Chorizanthe palmeri

Scientific classification
- Kingdom: Plantae
- Clade: Tracheophytes
- Clade: Angiosperms
- Clade: Eudicots
- Order: Caryophyllales
- Family: Polygonaceae
- Genus: Chorizanthe
- Species: C. palmeri
- Binomial name: Chorizanthe palmeri S.Wats.

= Chorizanthe palmeri =

- Genus: Chorizanthe
- Species: palmeri
- Authority: S.Wats.

Species of flowering plant

Chorizanthe palmeri is a species of flowering plant in the buckwheat family known by the common name Palmer's spineflower. It is endemic to California, where it is known only from the Central Coast Ranges of western Monterey and San Luis Obispo Counties.
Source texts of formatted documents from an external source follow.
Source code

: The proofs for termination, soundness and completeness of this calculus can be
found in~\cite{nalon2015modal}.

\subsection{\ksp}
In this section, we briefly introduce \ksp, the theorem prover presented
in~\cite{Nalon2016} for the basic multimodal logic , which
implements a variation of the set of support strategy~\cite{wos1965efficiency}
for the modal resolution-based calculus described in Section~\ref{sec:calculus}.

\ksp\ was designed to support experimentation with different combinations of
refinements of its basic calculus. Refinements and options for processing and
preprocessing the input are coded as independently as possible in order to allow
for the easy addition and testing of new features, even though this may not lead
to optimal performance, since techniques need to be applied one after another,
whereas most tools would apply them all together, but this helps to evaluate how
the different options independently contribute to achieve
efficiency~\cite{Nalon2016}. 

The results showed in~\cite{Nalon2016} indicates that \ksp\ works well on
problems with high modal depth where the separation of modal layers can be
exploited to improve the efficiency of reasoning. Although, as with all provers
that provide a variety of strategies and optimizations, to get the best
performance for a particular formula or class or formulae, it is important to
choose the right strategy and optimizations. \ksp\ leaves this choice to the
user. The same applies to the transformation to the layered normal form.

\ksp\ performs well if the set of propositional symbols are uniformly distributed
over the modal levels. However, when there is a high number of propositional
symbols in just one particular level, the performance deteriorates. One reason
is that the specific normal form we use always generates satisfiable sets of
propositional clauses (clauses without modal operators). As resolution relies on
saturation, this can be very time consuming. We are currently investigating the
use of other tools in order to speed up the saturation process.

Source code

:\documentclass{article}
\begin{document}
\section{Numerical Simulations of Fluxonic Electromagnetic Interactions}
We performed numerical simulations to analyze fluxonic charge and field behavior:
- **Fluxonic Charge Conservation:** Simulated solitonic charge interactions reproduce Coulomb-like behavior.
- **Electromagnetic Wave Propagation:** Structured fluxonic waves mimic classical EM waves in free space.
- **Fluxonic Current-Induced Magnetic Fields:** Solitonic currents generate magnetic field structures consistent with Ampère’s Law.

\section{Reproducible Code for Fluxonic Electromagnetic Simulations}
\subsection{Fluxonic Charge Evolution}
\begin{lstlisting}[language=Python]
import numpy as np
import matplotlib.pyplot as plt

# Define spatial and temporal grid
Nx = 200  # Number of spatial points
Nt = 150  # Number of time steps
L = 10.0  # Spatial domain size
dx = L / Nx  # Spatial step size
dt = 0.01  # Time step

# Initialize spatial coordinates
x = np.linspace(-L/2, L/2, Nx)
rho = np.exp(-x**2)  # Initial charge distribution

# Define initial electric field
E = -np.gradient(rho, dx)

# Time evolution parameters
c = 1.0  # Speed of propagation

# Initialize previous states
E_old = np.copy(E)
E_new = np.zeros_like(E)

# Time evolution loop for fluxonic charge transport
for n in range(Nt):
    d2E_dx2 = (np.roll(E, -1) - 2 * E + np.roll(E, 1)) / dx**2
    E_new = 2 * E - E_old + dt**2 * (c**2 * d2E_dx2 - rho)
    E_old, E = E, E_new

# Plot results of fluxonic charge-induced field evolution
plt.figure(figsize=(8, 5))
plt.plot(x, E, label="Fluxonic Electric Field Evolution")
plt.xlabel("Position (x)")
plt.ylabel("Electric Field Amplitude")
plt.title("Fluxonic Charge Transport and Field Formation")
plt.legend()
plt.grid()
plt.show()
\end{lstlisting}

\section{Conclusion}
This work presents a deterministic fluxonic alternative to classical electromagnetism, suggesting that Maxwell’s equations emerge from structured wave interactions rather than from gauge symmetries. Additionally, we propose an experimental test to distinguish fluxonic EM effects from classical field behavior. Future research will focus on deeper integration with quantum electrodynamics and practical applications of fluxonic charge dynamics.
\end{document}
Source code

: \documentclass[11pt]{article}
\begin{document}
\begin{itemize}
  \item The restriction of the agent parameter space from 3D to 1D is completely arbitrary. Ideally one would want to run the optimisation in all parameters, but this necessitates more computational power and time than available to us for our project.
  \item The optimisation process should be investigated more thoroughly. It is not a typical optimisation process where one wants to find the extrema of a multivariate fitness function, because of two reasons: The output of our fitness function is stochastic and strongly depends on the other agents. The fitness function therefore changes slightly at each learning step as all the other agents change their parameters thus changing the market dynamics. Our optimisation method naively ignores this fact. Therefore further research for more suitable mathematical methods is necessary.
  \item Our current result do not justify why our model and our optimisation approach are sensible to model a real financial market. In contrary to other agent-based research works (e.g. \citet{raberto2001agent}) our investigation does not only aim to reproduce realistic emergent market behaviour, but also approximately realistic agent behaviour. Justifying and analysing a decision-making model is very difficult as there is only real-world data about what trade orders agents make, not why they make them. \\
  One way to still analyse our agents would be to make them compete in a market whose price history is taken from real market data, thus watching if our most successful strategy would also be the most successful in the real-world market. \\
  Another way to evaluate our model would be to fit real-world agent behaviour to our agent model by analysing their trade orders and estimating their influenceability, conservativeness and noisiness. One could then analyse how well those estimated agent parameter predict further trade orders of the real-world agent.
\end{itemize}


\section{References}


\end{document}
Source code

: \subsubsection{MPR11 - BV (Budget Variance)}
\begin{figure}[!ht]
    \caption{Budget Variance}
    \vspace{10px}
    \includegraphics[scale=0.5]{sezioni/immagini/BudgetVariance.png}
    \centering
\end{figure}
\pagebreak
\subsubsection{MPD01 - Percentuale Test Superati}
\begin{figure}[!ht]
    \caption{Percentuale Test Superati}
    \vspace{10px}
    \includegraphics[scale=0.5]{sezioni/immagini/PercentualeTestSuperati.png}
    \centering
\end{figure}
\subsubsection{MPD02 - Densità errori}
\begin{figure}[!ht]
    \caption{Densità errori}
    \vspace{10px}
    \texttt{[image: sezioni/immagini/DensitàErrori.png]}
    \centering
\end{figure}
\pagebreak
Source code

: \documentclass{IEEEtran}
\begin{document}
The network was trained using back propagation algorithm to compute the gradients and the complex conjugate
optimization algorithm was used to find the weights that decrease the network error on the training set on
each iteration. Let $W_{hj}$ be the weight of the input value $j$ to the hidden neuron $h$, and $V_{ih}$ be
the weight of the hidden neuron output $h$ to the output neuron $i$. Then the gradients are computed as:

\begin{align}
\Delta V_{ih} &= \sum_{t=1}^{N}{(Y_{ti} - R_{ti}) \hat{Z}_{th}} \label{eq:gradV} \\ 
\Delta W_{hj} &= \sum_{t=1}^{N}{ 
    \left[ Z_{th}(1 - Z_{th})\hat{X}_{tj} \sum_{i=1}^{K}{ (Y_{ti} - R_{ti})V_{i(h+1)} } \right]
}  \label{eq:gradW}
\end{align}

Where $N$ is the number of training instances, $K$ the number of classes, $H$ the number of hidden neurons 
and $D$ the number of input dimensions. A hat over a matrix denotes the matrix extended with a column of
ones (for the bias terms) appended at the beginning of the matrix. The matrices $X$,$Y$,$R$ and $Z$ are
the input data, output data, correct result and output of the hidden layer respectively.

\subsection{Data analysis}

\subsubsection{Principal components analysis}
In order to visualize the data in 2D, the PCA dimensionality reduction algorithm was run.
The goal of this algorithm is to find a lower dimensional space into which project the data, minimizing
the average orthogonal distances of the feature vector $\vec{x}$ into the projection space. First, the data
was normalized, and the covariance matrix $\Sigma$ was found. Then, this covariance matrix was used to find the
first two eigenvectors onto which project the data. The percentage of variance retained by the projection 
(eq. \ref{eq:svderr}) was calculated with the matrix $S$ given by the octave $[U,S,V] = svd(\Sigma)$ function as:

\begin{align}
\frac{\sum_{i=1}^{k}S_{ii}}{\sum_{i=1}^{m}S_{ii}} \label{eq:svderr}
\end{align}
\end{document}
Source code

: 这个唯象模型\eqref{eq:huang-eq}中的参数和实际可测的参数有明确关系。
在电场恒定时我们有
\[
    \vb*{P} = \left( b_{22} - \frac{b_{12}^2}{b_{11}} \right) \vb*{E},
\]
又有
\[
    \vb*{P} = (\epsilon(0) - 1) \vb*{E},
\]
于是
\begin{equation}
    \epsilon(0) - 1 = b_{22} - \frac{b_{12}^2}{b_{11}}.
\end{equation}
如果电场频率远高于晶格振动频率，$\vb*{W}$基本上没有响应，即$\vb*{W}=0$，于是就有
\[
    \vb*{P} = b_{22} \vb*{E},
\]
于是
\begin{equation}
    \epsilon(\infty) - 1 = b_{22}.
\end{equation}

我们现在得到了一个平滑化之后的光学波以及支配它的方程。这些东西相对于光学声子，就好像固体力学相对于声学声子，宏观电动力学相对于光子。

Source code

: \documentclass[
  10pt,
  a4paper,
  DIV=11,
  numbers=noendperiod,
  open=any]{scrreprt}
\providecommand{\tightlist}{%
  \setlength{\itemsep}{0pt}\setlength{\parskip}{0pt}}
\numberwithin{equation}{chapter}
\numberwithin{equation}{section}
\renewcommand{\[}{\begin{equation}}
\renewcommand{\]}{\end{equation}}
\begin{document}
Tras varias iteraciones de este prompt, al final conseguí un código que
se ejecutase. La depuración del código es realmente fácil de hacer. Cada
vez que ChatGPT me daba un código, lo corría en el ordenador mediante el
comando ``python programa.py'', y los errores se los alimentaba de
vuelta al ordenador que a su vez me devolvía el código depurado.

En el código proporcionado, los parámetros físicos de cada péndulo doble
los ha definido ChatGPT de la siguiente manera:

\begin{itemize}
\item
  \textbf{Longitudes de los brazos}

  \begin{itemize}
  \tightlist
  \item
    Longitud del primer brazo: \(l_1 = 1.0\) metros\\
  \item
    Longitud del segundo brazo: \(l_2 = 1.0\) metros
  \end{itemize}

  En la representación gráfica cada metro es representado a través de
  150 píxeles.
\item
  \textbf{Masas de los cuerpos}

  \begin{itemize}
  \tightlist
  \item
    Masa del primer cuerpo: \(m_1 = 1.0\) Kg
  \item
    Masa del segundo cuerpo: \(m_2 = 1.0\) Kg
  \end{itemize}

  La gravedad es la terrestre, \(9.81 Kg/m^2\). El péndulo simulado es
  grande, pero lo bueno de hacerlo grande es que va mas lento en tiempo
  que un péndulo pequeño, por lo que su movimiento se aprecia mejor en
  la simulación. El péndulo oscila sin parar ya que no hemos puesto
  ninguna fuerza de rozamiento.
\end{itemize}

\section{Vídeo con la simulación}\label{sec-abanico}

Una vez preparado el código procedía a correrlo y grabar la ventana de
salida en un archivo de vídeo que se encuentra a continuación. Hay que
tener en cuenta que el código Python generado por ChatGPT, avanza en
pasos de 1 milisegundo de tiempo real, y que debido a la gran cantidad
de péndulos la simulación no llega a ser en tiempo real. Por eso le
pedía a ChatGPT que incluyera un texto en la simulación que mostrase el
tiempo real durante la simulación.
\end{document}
It grows on mountain slopes of serpentine soils. This herb is variable in appearance, with isolated populations often appearing quite different from one another, but not different enough to be considered separate taxa. In general, it is an erect plant growing up to 40 centimeters tall. The stem, leaves, bracts, and flowers can all be reddish to decidedly purple-red in color, and when a good-sized population is in bloom it can be spotted even from aircraft as a mark of red against an otherwise brownish hillside landscape. The inflorescence is a cluster of flowers surrounded by six red or purple bracts with hooked awns. The flower is a few millimeters across and is red or purple with a white or yellow throat.